RECORD EXCERPTS
════════════════════
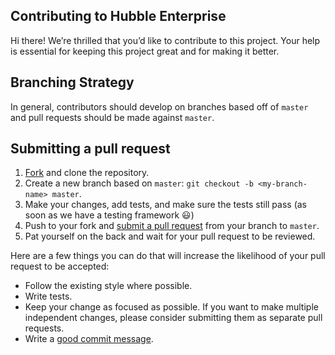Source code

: ## Contributing to Hubble Enterprise

Hi there!
We’re thrilled that you’d like to contribute to this project.
Your help is essential for keeping this project great and for making it better.

## Branching Strategy

In general, contributors should develop on branches based off of `master` and pull requests should be made against `master`.

## Submitting a pull request

1. [Fork](https://github.com/Autodesk/hubble/fork) and clone the repository.
1. Create a new branch based on `master`: `git checkout -b <my-branch-name> master`.
1. Make your changes, add tests, and make sure the tests still pass (as soon as we have a testing framework :smiley:)
1. Push to your fork and [submit a pull request](https://github.com/Autodesk/hubble/compare) from your branch to `master`.
1. Pat yourself on the back and wait for your pull request to be reviewed.

Here are a few things you can do that will increase the likelihood of your pull request to be accepted:

- Follow the existing style where possible.
- Write tests.
- Keep your change as focused as possible.
  If you want to make multiple independent changes, please consider submitting them as separate pull requests.
- Write a [good commit message](http://tbaggery.com/2008/04/19/a-note-about-git-commit-messages.html).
════════════════════
PROBLEM STATEMENT
How many of the lines in this material contain the word "pull"? State the number and nothing else.

OUTPUT FOR THIS TASK
6